Regional court’s decision, which does not extend to other couples, faces opposition from Catholic Church and conservative lawmakers
A regional Costa Rican court has recognised Central America’s first same-sex civil union, despite opposition from the Catholic Church and conservative politicians, local media reported on Wednesday.
The decision follows a same-sex couple’s two-year legal battle seeking the right to a state welfare credit, but it does not extend to other gay couples, whose cases will be decided individually, a lawyer said, as newspaper La Nacion reported.
Conservative lawmakers told La Nacion they were evaluating whether the decision contravenes family law, potentially leaving it open to appeal to a higher court.

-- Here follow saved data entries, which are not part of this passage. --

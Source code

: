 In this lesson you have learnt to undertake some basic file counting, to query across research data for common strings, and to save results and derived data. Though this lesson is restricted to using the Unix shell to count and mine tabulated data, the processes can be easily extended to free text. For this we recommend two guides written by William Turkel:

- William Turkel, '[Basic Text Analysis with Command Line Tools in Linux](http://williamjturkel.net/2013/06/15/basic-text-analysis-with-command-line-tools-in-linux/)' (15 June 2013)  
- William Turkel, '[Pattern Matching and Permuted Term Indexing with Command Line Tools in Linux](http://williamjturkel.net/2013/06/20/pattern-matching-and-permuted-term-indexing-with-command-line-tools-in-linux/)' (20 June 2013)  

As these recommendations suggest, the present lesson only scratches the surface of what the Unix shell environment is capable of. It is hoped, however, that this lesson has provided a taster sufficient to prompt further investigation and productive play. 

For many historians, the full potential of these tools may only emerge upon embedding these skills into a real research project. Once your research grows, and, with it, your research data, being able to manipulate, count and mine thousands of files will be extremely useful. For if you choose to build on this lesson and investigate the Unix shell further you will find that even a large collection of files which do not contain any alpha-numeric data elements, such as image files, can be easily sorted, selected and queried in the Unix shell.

“I didn’t think it was going to happen now since it was such a long process. It took us by surprise and it’s a great victory ... not just for us but for the whole country,” one of the couple, Cristian Zamora, was quoted as saying by the CRhoy news website.
The court’s decision angered Jose Francisco Ulloa, the bishop of the city of Cartago.
“I agree that people with this special inclination have rights like any citizen, but these are never equal to a normal, natural marriage, like we have in Costa Rica between a man and a woman,” he said.
Leftist president Luis Guillermo Solis’ attempts to legalise civil unions for all gay couples have been held up for months in the country’s legislative assembly by conservative political opponents.
Solis is an enthusiastic gay rights supporter and raised a gay pride flag at the presidential palace to mark the International Day Against Homophobia and Transphobia a month after his election in 2014.